───── SUPPLIED DATA ─────
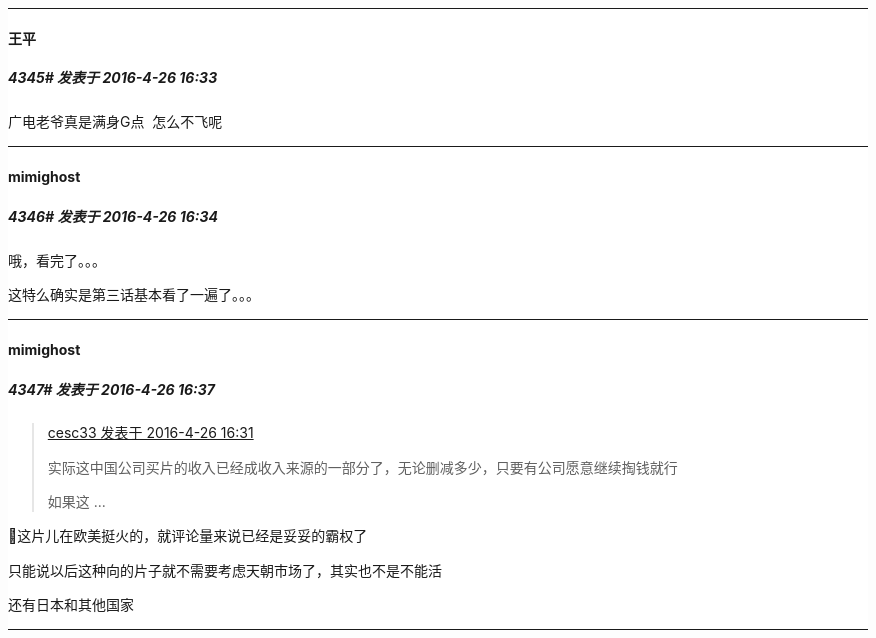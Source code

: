 





-----

####  王平  
##### 4345#       发表于 2016-4-26 16:33




广电老爷真是满身G点  怎么不飞呢







-----

####  mimighost  
##### 4346#       发表于 2016-4-26 16:34




哦，看完了。。。


这特么确实是第三话基本看了一遍了。。。







-----

####  mimighost  
##### 4347#       发表于 2016-4-26 16:37



<blockquote><a href="httphttps://bbs.saraba1st.com/2b/forum.php?mod=redirect&amp;goto=findpost&amp;pid=32247720&amp;ptid=1180903" target="_blank">cesc33 发表于 2016-4-26 16:31</a>

实际这中国公司买片的收入已经成收入来源的一部分了，无论删减多少，只要有公司愿意继续掏钱就行


如果这 ...</blockquote>
这片儿在欧美挺火的，就评论量来说已经是妥妥的霸权了


只能说以后这种向的片子就不需要考虑天朝市场了，其实也不是不能活


还有日本和其他国家







-----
─────
Go to the line in the listing above that has "发表于 2016-4-26 16:34" in it. Set down that line and each one after it, exactly.

##### 4346#       发表于 2016-4-26 16:34




哦，看完了。。。


这特么确实是第三话基本看了一遍了。。。







-----

####  mimighost  
##### 4347#       发表于 2016-4-26 16:37



<blockquote><a href="httphttps://bbs.saraba1st.com/2b/forum.php?mod=redirect&amp;goto=findpost&amp;pid=32247720&amp;ptid=1180903" target="_blank">cesc33 发表于 2016-4-26 16:31</a>

实际这中国公司买片的收入已经成收入来源的一部分了，无论删减多少，只要有公司愿意继续掏钱就行


如果这 ...</blockquote>
这片儿在欧美挺火的，就评论量来说已经是妥妥的霸权了


只能说以后这种向的片子就不需要考虑天朝市场了，其实也不是不能活


还有日本和其他国家







-----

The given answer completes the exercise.